Dismissal from the CMA chair warns of interference in UK regulation
Antitrust lawyers have warned that a “shocking” decision by ministers to force the chairman of Britain’s competition watchdog could have a “shocking” effect on other UK regulators.
The government confirmed the resignation of Markus Bockkern as chairman of the Competition and Markets Authority on Tuesday night, after the Financial Times’ business secretary Jonathan Reynolds reported the interference.
Speaking to Bloomberg in Davos on Tuesday, Chancellor Rachel Reeves implicitly criticized Bockrink: “He knew it was time to make way for someone who shares the mission and the strategic direction this government is taking.”
This month, ministers ordered Britain’s 17 biggest regulators to outline how they would help boost the UK economy.
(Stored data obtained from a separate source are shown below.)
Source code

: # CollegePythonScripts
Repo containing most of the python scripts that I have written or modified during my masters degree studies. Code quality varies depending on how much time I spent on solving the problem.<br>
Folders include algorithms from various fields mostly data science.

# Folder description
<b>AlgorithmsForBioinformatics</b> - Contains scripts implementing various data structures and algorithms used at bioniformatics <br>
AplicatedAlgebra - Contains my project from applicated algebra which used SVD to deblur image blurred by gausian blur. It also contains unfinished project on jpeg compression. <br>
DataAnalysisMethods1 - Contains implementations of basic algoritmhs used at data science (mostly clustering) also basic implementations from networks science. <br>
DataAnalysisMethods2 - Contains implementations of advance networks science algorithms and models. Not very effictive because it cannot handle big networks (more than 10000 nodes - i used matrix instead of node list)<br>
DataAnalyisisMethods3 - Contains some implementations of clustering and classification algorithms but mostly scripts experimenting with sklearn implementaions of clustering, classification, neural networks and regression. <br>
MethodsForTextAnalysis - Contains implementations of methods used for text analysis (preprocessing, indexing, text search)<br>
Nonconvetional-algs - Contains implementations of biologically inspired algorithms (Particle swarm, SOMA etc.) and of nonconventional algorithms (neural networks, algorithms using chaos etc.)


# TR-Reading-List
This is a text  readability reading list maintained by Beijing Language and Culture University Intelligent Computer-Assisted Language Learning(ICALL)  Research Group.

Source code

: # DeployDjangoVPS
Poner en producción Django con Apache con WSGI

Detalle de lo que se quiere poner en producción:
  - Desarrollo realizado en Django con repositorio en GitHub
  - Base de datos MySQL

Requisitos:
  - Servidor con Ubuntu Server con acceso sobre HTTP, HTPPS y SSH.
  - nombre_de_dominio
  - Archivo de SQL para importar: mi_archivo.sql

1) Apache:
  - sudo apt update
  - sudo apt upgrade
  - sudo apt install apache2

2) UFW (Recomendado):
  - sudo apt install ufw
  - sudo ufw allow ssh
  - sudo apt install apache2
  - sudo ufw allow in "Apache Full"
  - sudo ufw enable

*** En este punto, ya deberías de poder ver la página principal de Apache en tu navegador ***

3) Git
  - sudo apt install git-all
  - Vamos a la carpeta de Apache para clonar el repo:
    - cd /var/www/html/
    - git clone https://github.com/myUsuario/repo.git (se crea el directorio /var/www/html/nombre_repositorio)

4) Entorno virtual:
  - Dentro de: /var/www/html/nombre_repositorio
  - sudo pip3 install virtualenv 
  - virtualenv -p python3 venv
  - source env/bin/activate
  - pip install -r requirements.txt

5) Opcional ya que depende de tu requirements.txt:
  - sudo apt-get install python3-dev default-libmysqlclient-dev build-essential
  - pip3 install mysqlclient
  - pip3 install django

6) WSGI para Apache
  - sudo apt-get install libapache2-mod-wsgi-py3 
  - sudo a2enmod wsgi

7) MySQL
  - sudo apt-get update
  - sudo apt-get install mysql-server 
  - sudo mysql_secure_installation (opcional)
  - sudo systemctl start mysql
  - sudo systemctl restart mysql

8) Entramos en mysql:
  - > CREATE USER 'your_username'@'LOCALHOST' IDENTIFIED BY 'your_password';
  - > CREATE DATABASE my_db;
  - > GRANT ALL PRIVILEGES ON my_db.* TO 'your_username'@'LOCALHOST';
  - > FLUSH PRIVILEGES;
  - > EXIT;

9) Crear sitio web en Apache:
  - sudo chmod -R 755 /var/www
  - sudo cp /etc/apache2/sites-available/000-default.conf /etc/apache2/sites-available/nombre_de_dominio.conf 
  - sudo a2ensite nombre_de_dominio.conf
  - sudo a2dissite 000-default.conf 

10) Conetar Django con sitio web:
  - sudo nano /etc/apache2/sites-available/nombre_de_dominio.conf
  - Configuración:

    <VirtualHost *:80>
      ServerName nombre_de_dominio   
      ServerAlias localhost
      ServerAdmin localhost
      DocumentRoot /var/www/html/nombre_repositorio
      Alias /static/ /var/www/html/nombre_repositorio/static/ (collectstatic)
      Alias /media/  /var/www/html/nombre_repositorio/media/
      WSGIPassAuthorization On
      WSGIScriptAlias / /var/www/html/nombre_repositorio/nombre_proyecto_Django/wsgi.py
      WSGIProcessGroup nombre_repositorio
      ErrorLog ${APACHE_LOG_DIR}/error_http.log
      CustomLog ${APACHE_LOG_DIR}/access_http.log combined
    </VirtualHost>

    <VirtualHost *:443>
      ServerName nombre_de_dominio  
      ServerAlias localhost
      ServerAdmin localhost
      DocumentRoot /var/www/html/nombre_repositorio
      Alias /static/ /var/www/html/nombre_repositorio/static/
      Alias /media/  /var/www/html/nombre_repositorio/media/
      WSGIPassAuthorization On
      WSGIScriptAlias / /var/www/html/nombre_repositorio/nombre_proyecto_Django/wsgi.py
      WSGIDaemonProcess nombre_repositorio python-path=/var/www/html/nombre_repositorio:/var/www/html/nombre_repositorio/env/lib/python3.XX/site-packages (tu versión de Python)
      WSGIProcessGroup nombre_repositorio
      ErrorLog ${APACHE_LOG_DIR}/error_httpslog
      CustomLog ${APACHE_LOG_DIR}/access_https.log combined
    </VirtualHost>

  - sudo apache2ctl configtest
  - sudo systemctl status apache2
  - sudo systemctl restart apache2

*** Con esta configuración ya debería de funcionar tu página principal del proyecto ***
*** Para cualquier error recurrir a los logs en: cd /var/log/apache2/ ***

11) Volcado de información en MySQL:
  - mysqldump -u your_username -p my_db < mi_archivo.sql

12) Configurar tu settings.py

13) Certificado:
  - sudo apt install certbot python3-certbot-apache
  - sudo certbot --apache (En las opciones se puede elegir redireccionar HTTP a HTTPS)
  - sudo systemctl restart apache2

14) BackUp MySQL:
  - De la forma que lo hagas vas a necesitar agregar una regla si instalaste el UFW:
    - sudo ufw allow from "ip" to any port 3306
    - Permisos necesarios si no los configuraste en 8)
But several lawyers and lobbyists said Bockrink’s resignation came out of the blue.
“It was quite a surprise, to be honest,” said one business lobbyist. “We have had many discussions with the CMA. . . And it looks like they got it right and are making changes.
One London-based antitrust lawyer said the move would have “a chilling and frightening effect” on independent regulators across the country.
“Although it seems to be reassuring for business in the short term, if competition policy is in political fashion, it will be stable and predictable, which will damage business confidence,” he said.
He added: “It is an unusual move for the government to intervene in the competition authority.”
Bockkern’s departure raises questions about whether ministers are putting the interests of big business ahead of priorities such as consumer rights and the environment.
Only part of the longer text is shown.